## What to work on
Begin at the line containing "<td>120 (3,000)</td>" in the data below and go on through the line containing "<td>100k</td>", repeating each line exactly; include both ends and no other line.

Saved data entries

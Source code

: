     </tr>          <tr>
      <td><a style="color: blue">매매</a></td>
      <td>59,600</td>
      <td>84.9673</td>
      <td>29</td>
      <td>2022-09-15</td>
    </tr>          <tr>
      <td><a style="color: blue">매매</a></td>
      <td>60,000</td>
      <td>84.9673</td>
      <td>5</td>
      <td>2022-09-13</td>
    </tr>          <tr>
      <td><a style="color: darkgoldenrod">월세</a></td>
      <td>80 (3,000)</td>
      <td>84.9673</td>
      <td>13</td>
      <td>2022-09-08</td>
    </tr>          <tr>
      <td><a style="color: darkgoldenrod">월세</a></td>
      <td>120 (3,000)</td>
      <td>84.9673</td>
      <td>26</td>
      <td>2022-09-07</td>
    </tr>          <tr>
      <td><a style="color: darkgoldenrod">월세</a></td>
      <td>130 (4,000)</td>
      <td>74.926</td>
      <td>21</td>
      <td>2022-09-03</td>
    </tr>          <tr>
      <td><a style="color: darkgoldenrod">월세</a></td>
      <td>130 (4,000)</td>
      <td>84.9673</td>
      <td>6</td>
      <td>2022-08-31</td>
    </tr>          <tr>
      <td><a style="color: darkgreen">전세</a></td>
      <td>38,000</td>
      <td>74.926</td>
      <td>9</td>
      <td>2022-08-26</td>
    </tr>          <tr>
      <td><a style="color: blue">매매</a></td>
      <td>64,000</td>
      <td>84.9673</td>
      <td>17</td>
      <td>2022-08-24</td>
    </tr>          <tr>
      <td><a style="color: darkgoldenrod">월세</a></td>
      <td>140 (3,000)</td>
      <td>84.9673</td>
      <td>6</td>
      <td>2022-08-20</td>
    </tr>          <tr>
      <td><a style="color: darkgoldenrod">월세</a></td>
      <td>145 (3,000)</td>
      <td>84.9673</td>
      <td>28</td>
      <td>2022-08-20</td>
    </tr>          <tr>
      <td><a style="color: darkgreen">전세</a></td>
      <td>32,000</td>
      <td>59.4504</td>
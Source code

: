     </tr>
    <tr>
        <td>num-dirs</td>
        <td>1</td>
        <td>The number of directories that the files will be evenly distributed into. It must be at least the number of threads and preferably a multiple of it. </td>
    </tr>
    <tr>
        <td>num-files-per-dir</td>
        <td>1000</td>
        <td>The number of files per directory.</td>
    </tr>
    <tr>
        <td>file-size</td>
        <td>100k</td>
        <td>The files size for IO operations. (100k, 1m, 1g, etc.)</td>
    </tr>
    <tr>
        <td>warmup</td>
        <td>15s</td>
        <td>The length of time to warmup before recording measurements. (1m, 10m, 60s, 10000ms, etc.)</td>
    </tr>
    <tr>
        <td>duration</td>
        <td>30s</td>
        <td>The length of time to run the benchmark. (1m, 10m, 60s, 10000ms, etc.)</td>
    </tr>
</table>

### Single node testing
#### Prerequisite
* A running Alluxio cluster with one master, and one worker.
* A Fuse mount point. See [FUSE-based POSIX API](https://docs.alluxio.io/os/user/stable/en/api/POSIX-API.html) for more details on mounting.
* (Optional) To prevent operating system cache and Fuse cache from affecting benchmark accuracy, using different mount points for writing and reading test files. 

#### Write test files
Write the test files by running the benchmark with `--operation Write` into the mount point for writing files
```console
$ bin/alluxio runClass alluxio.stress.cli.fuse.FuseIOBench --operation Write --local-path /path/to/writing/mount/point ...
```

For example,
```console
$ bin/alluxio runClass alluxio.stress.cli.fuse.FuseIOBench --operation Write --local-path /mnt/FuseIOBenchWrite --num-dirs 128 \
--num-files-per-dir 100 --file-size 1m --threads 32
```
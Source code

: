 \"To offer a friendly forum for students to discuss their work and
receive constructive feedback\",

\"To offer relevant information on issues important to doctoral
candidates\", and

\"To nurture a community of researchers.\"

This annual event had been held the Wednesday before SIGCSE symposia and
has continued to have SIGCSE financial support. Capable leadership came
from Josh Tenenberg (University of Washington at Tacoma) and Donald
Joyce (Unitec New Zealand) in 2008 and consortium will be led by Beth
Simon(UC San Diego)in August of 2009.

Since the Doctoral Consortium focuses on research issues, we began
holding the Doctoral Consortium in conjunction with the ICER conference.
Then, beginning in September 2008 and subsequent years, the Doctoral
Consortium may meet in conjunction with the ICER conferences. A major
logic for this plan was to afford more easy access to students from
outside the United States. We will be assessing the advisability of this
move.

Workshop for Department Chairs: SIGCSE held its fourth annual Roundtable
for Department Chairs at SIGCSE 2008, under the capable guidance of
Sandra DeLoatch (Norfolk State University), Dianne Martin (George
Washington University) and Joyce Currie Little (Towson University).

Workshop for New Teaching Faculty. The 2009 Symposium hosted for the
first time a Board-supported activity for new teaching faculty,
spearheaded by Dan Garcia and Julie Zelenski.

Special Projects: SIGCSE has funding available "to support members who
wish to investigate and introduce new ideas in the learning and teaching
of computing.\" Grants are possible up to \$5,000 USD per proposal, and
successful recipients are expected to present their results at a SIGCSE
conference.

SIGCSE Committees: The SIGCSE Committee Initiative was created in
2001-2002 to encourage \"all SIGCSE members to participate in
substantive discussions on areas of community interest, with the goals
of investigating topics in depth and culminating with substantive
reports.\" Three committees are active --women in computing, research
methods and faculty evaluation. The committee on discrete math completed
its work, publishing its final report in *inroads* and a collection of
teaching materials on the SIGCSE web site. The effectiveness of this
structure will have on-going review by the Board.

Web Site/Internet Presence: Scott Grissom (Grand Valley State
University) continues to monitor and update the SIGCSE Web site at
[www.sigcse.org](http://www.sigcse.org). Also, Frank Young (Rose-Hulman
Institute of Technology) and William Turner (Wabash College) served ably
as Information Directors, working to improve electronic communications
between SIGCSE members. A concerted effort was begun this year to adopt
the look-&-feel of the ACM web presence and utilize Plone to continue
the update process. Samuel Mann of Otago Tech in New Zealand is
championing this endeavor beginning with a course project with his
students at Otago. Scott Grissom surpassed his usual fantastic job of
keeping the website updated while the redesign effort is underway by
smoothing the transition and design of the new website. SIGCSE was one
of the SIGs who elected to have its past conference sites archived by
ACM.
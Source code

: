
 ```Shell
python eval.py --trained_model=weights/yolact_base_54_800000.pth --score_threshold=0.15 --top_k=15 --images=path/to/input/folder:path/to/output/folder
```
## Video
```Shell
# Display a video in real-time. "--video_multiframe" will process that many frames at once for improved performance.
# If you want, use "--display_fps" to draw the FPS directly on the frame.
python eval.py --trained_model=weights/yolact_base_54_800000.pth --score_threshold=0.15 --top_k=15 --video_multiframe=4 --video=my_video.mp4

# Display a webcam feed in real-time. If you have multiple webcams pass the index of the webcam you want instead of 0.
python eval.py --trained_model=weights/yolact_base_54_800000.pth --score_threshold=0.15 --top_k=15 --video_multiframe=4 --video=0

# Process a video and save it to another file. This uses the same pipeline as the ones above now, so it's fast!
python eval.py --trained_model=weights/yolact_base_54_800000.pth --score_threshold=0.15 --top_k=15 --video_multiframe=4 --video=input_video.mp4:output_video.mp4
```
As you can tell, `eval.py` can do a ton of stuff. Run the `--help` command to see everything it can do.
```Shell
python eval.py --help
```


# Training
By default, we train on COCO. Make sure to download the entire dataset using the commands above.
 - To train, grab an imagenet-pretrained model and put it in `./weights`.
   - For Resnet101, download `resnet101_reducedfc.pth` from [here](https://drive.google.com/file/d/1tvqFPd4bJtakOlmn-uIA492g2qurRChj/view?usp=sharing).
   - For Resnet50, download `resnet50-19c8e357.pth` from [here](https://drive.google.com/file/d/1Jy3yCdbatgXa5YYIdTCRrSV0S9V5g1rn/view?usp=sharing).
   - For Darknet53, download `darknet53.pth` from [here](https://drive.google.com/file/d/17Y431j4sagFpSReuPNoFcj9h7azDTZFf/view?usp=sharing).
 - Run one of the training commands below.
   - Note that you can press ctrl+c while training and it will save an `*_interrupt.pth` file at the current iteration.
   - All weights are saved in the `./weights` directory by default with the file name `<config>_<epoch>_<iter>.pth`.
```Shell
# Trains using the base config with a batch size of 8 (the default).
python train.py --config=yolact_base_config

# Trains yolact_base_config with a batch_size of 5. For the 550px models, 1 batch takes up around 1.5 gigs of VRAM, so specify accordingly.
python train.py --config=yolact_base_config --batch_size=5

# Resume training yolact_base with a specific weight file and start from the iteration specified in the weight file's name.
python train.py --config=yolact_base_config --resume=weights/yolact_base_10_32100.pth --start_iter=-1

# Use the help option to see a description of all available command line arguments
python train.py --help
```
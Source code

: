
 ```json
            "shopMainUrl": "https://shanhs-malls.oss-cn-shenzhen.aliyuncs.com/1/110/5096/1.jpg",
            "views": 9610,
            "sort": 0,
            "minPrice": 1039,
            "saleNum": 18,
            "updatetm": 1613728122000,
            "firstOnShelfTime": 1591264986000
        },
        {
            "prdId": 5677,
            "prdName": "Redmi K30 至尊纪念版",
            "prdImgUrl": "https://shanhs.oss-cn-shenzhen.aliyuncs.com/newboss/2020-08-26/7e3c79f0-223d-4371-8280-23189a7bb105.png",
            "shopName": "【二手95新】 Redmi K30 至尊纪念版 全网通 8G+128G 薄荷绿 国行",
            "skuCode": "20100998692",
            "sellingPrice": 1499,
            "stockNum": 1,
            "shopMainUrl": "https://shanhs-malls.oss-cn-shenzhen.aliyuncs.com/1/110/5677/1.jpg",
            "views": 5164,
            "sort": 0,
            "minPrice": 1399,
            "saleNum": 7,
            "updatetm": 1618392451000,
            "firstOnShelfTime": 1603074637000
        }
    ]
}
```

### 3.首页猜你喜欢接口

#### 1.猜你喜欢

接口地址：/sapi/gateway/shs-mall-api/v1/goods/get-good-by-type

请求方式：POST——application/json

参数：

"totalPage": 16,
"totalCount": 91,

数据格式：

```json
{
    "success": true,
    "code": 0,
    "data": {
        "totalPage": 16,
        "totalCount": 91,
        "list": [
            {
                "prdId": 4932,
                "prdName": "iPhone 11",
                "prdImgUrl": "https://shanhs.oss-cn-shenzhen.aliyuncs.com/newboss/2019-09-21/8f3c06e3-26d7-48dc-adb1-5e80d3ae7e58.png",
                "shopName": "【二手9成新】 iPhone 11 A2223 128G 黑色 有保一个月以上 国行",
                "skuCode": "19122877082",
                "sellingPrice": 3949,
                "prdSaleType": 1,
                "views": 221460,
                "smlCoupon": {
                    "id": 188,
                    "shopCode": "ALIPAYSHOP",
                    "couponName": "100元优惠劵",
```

## Solved exercise
      <td>120 (3,000)</td>
      <td>84.9673</td>
      <td>26</td>
      <td>2022-09-07</td>
    </tr>          <tr>
      <td><a style="color: darkgoldenrod">월세</a></td>
      <td>130 (4,000)</td>
      <td>74.926</td>
      <td>21</td>
      <td>2022-09-03</td>
    </tr>          <tr>
      <td><a style="color: darkgoldenrod">월세</a></td>
      <td>130 (4,000)</td>
      <td>84.9673</td>
      <td>6</td>
      <td>2022-08-31</td>
    </tr>          <tr>
      <td><a style="color: darkgreen">전세</a></td>
      <td>38,000</td>
      <td>74.926</td>
      <td>9</td>
      <td>2022-08-26</td>
    </tr>          <tr>
      <td><a style="color: blue">매매</a></td>
      <td>64,000</td>
      <td>84.9673</td>
      <td>17</td>
      <td>2022-08-24</td>
    </tr>          <tr>
      <td><a style="color: darkgoldenrod">월세</a></td>
      <td>140 (3,000)</td>
      <td>84.9673</td>
      <td>6</td>
      <td>2022-08-20</td>
    </tr>          <tr>
      <td><a style="color: darkgoldenrod">월세</a></td>
      <td>145 (3,000)</td>
      <td>84.9673</td>
      <td>28</td>
      <td>2022-08-20</td>
    </tr>          <tr>
      <td><a style="color: darkgreen">전세</a></td>
      <td>32,000</td>
      <td>59.4504</td>
Source code

:     </tr>
    <tr>
        <td>num-dirs</td>
        <td>1</td>
        <td>The number of directories that the files will be evenly distributed into. It must be at least the number of threads and preferably a multiple of it. </td>
    </tr>
    <tr>
        <td>num-files-per-dir</td>
        <td>1000</td>
        <td>The number of files per directory.</td>
    </tr>
    <tr>
        <td>file-size</td>
        <td>100k</td>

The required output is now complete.